Firstly, the raw material polyamine 6,10 raw material is melted into a melt at a high temperature of 280 ° C, and extruded at a rate of 300 c.c. /min, and the melt is extruded from the spinning hole by spinning. Biopolymer polyamine 6,10 fiber filament bundle, and cooled by cold air at 20 ° C outside the spinning hole, and then collected into a large tow, which was cut into staple fiber after stretching to a fiber fineness of 10 um (Staple And then, through the carding process, the staple fiber polyamine 6,10 fibers are dispersed on the conveyor belt, and stacked on the conveyor belt into a biopolymer polyamide 6,10 fiber network structure; A cellulose pulp (plup) having a degree of polymerization of 750, added with N-methylmorpholine N-oxide (NMMO), mixed at 60 ° C, and then heated at 120 ° C using a vacuum thin film evaporator. The water after evaporation and dissolution in 5 minutes is removed to 5~13% to form a mucus, and the mucilage is squeezed out from the spinning mouth to form natural cellulose at an extrusion rate of 300 c.c./min. The fiber is stretched outward through the spinning port with a cooling distance of 10 cm and a cooling air of 20 ° C, and then drawn into the air drafter. The high-speed high-speed drawing at a drawing speed of 1500 m/min forms a uniform natural cellulose fiber, and is deposited on the above-mentioned conveyor belt of the biopolyamine 6,10 fiber network structure, and finally, the water mist is sprayed. The polyamidoamine 6,10 fiber and natural cellulose fiber are coagulated and regenerated, and sequentially passed through the process of water needle rolling, drying and coiling, thereby obtaining a moisture-absorbing transfer non-woven fabric having a basis weight of 39.8 g/m ² . The process parameters set in the above items are summarized in Table 7.

The above-mentioned Examples 9 to 12 were subjected to mechanical direction strength (MD), vertical direction strength (CD), water absorption (%), contact angle (degree), moisture repellent amount (g), water absorption time (sec), and softness. The measurement of the bending resistance test (mm) and other items is shown in Table 8:

Comparing Examples 9 to 12 in the above Table 8 with Comparative Examples 1 to 4 in Table 4 It can be seen that the moisture absorbing transfer non-woven fabric according to still another embodiment of the present invention has mechanical direction strength (MD), vertical direction strength (CD), water absorption rate, contact angle, moisture regain amount, water absorption time and softness. The degree of bending resistance and other items are superior to all the comparative examples, and the control of adjusting the amount of the biopolyamine 6,10 fiber content in the process can also improve the water repellency and moisture absorption transfer effect of the hydrophobic layer. Therefore, the non-woven fabric prepared according to still another embodiment of the present invention still has a characteristic of high moisture absorption transfer function.
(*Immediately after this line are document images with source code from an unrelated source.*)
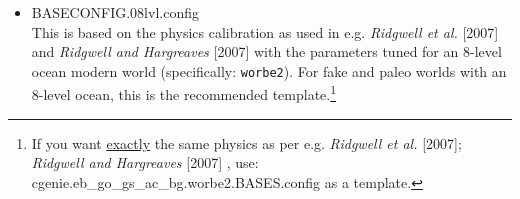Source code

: \documentclass[11pt,fleqn]{book} %
\begin{document}
\begin{itemize}[noitemsep]

\vspace{2mm}
\item \textsf{\small BASECONFIG.08lvl.config}
\vspace{1mm}
\\This is based on the physics calibration as used in e.g. \textit{Ridgwell et al.} [2007] and \textit{Ridgwell and Hargreaves} [2007] with the parameters tuned for an 8-level ocean modern world (specifically: \texttt{worbe2}). For fake and paleo worlds with an 8-level ocean, this is the recommended template.\footnote{If you want \uline{exactly} the same physics as per e.g. \textit{Ridgwell et al.} [2007];  \textit{Ridgwell and Hargreaves} [2007] , use: \linebreak\textsf{\footnotesize cgenie.eb\_go\_gs\_ac\_bg.worbe2.BASES.config} as a template.}

\pagebreak


\end{itemize}
\end{document}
In the above step a of the present invention or step a of another embodiment of the present invention or step a of another embodiment of the present invention, the polymer polyamine 6,10 (Bio-Polyamide 6, 10) is used. The raw material can be changed into high molecular weight polyamide 6 (Nylon 6) or high molecular weight polyamide 6,6 (Nylon 6,6) or high molecular polyester (PE) or high molecular polypropylene. a material having a hygroscopic transfer non-woven fabric obtained by a method such as (PP) or a polylactic acid, and having a method according to the present invention or another embodiment of the present invention or another embodiment of the present invention. In addition to the characteristics of the moisture absorption transfer function, it also reduces the high molecular weight polyamine 6 (Nylon 6) or high molecular weight polyamine 6,6 (Nylon 6,6) or high molecular polyester. (polyester) or high molecular weight polyethylene (PE), high molecular weight polypropylene (PP) or high molecular weight polylactic acid (polylactic acid) and other raw materials, so indirectly can reduce the oil and its derivatives required for the manufacture of these raw materials The dependence of the source of the product and the impact of damage to the global environment.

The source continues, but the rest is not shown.